**INFORMATION GIVEN**
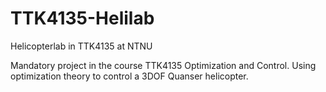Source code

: # TTK4135-Helilab
Helicopterlab in TTK4135 at NTNU

Mandatory project in the course TTK4135 Optimization and Control. Using optimization theory to control a 3DOF Quanser helicopter. 
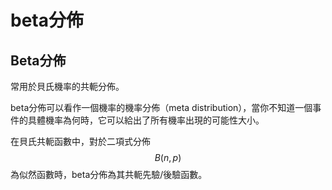 # beta分佈

## Beta分佈

常用於貝氏機率的共軛分佈。

beta分佈可以看作一個機率的機率分佈（meta distribution），當你不知道一個事件的具體機率為何時，它可以給出了所有機率出現的可能性大小。

在貝氏共軛函數中，對於二項式分佈$$B(n,p)$$為似然函數時，beta分佈為其共軛先驗/後驗函數。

**TASK GOAL**
Set down only the lines running from the line with "beta分佈可以看作一個機率" to the end of the entries above, both included, exactly as they stand.

**RESPONSE BELOW**
beta分佈可以看作一個機率的機率分佈（meta distribution），當你不知道一個事件的具體機率為何時，它可以給出了所有機率出現的可能性大小。

在貝氏共軛函數中，對於二項式分佈$$B(n,p)$$為似然函數時，beta分佈為其共軛先驗/後驗函數。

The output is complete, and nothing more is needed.